|Welcome to Lagos|
Hello beaurifu people... hanz boys and beaurifu gehs... don't be scared.... I'm just in my razz mode noni....LOL... what's going on? How's the sallah break going?....they say if by now you haven't tasted sallah meat, then you need to enroll for a character development program....LOL.... I have been eating meat since Saturday.... I doubt I'll be able to eat meat for the rest of the year cos I am tired already....and christmas is still there oooo...chai! diaris God!
Anyway, I have something beautiful for us today. A cousin of mine sent this to me.... thanks Omo T. It is a very beautiful and funny read and I was laughing all through. I hope you find it as funny as I did.
Here's the gist:
I boarded the big bus at Oshodi. It was one of those very hot evenings when one wondered whether the sun would go down or not. As usual, the bus was crammed with commuters who could not or did not wish to pay the higher fares demanded by the smaller buses. I was in the second category...I just did not want to pay twice the amount for the same journey.
As the seats filled up fast, the conductors began to call for passengers who would have to stand on the aisle between the seats. Standing passengers would pay an even less than what those of us sitting paid. More people rushed in till there was hardly any space in the bus to move and the nauseating smell of dirty, sweaty human bodies filled the air. It was a sorry situation, but we are used to “suffering and smiling” as Fela Anikulapo Kuti put it. The bus began its journey to Mile 2.
A short while into the journey, I expected someone to stand and begin reeling off the benefits of some herbal concoction or some all-healing drug to encourage the rest of us to buy but I was mildly surprised when a young man, who looked like he was in his late 20’s to early 30’s stood up and with a loud baritone voice shouted, “Somebody praise the Lord!”
No one responded with the usual “Hallelujah."
He tried again,”If you know God has been good to you, shout a big hallelujah!” This time, few people responded.

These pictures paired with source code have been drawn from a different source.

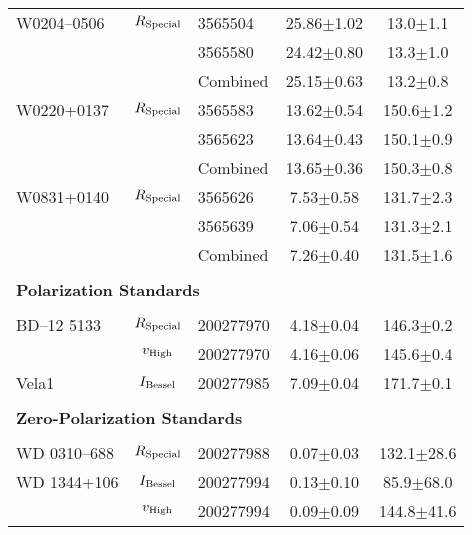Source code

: \begin{table}
\begin{tabular}{lclcc}
        W0204--0506  & $R_{\rm Special}$ & 3565504   &           25.86$\pm$1.02 & \phantom{0}13.0$\pm$1.1 \\
                     &                   & 3565580   &           24.42$\pm$0.80 & \phantom{0}13.3$\pm$1.0 \\
                     &                   & Combined  &           25.15$\pm$0.63 & \phantom{0}13.2$\pm$0.8 \\
        W0220+0137   & $R_{\rm Special}$ & 3565583   &           13.62$\pm$0.54 &           150.6$\pm$1.2 \\
                     &                   & 3565623   &           13.64$\pm$0.43 &           150.1$\pm$0.9 \\
                     &                   & Combined  &           13.65$\pm$0.36 &           150.3$\pm$0.8 \\
        W0831+0140   & $R_{\rm Special}$ & 3565626   & \phantom{0}7.53$\pm$0.58 &           131.7$\pm$2.3 \\
                     &                   & 3565639   & \phantom{0}7.06$\pm$0.54 &           131.3$\pm$2.1 \\
                     &                   & Combined  & \phantom{0}7.26$\pm$0.40 &           131.5$\pm$1.6 \\
        \\
        \multicolumn{5}{l}{\bf{Polarization Standards}}\\\\
        BD--12 5133  & $R_{\rm Special}$ & 200277970 & \phantom{0}4.18$\pm$0.04 &           146.3$\pm$0.2 \\
                     & $v_{\rm High}$    & 200277970 & \phantom{0}4.16$\pm$0.06 &           145.6$\pm$0.4 \\
        Vela1        & $I_{\rm Bessel}$  & 200277985 & \phantom{0}7.09$\pm$0.04 &           171.7$\pm$0.1 \\
        \\
        \multicolumn{5}{l}{\bf{Zero-Polarization Standards}}\\\\
        WD 0310--688 & $R_{\rm Special}$ & 200277988 & \phantom{0}0.07$\pm$0.03 &          132.1$\pm$28.6 \\
        WD 1344+106  & $I_{\rm Bessel}$  & 200277994 & \phantom{0}0.13$\pm$0.10 & \phantom{0}85.9$\pm$68.0 \\
                     & $v_{\rm High}$    & 200277994 & \phantom{0}0.09$\pm$0.09 &          144.8$\pm$41.6 \\

\end{tabular}
\end{table}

This seemed like motivation enough for him so he continued, “My brothers and sisters in this bus, I am here to tell you to repent for the kingdom of God is at hand. Where will you spend eternity? Heaven is real and hell is real! Amend your ways now and forsake sin. Give your life to Christ and it shall be well with you…” On and on he went, admonishing the people to repent. He began to describe specific sins, “If you are into armed robbery, fornication and adultery, repent now! If you know you visit babalawo,doing charms here and there, hell fire is waiting for you. If you are into smoking and drinking, amend your ways. If you are a lady and you are wearing trouser, putting make up, doing attachment, don’t you know that the devil is using you? Repent and forsake those things now! Remember eternity is near.”

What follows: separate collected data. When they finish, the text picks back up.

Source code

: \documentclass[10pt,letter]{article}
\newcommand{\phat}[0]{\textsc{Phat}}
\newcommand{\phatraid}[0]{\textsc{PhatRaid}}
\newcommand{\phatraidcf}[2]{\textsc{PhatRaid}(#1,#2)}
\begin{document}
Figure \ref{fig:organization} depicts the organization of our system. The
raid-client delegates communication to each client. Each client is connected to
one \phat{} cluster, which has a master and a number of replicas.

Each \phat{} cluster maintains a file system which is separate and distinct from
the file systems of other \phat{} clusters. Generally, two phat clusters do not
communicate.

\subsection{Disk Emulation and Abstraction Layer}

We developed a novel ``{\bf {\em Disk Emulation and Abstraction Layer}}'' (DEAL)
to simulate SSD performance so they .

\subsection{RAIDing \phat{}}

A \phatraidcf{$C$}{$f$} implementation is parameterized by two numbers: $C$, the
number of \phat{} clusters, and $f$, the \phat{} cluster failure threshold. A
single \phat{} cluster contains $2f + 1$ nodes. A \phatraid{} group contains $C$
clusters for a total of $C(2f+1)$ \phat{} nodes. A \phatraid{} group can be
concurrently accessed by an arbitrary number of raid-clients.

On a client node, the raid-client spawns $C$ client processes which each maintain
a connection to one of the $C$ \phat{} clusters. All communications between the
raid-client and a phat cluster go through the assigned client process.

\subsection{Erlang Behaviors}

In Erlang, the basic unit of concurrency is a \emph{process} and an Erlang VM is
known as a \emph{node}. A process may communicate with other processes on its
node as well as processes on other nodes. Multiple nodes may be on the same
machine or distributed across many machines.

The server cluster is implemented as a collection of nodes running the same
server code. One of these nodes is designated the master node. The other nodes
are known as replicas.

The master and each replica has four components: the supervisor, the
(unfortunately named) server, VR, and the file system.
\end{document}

His last statement sparked hushed conversations among some passengers. Some giggled, while others tried to analyse what he had just said. The man sitting next to me was obviously upset about something because he kept murmuring incomprehensible jargon and was fuming; inhaling and exhaling deeply. I pretended not to notice.
The preacher kept up his preaching, painting scary pictures of “hell fire” perhaps in a bid to scare people into repentance. It amazed me how he never once mentioned how people can actually repent. He kept hammering on the need for it but never spoke about how to do it. I would have been puzzled if I was seeking repentance at that point because I would not know how to get it. When he felt he had reached the climax of his preaching, he said “Now, my brothers and sisters, some of you know me. I preach in the bus like this everyday, my route is Oshodi to Mile 2 to Orile. My work is to spread the gospel. This is my assignment. If you are led to contribute to the spreading of the gospel, please hand me your offering and I will pray for you. As you give to this ministry, God will never forget you.”

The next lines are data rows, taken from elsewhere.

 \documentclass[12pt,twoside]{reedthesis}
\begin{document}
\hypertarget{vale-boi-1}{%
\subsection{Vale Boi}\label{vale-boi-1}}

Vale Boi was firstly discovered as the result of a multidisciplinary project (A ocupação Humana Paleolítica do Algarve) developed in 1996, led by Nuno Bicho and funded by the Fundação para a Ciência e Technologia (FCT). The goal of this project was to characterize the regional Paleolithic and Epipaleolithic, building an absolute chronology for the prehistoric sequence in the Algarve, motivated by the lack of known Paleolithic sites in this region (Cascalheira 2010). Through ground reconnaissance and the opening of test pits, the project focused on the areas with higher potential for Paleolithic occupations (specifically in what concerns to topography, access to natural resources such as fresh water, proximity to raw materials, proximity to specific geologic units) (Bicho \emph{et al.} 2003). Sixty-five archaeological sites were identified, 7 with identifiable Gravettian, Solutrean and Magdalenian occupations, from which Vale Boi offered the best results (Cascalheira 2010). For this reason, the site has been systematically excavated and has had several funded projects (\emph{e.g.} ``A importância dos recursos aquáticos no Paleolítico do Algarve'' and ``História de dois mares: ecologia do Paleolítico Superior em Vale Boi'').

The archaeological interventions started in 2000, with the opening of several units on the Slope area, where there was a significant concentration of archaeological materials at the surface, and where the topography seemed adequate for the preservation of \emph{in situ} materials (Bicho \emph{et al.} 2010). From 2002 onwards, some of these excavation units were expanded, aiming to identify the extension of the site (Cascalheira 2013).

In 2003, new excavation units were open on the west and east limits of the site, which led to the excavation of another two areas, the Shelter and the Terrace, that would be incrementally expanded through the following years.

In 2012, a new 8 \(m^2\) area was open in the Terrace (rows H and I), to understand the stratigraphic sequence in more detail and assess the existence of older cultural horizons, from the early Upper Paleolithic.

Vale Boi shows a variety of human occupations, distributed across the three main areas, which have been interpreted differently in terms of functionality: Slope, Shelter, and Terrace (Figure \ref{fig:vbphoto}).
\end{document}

As some people were starting to give the preacher “offering”, the man next to me seemed about to explode. I knew something interesting was about to happen and I was not disappointed. He sprang up from his seat and pointed a finger at the preacher. “You are a useless man!” He shouted. The bus became very quiet. The man next to me continued, “You have no shame, disguising yourself as a preacher and using God’s name to beg. You are nothing but a fake and a sham!” Looking around at the passengers he continued, “Anyone who gives him money is a big fool! This man is not a man of God. A true man of God will never beg.”
“A labourer deserves his wages! So says the Bible!” The preacher shouted back. “You are nothing but an agent of Satan.”
The man did not back down, “You are the one who is an agent of Satan. Did Jesus send you to preach the gospel and collect money for doing so? When he sent his disciples out didn’t he charge them not to collect money for the good they do? You are here deceiving people, saying all sort of nonsense and calling it gospel. Where in the bible was it said that wearing trousers or make up is a sin? Where?”
“Rabashaba rabashaba rede, rede!” The preacher suddenly burst out in tongues. “Ororoshandei! Scatter! Scatter! Icantomaya roboscatter! Yeketeke.” This caused laughter to erupt from the rest of the passengers but the preacher was not fazed. He continued to pray, “Father, you said there will be tribulations! Let this agent of Satan and enemy of the gospel burn forever in hell fire!”
The furious man spoke up, “You will be the one to rot in hell you thief! People like you are a menace, looking for gullible people to exploit. Preaching nonsense instead of preaching love, salvation and forgiveness of sins. Once we get out of this bus I will give you the beating of your life. Next time, you will not try this rubbish.”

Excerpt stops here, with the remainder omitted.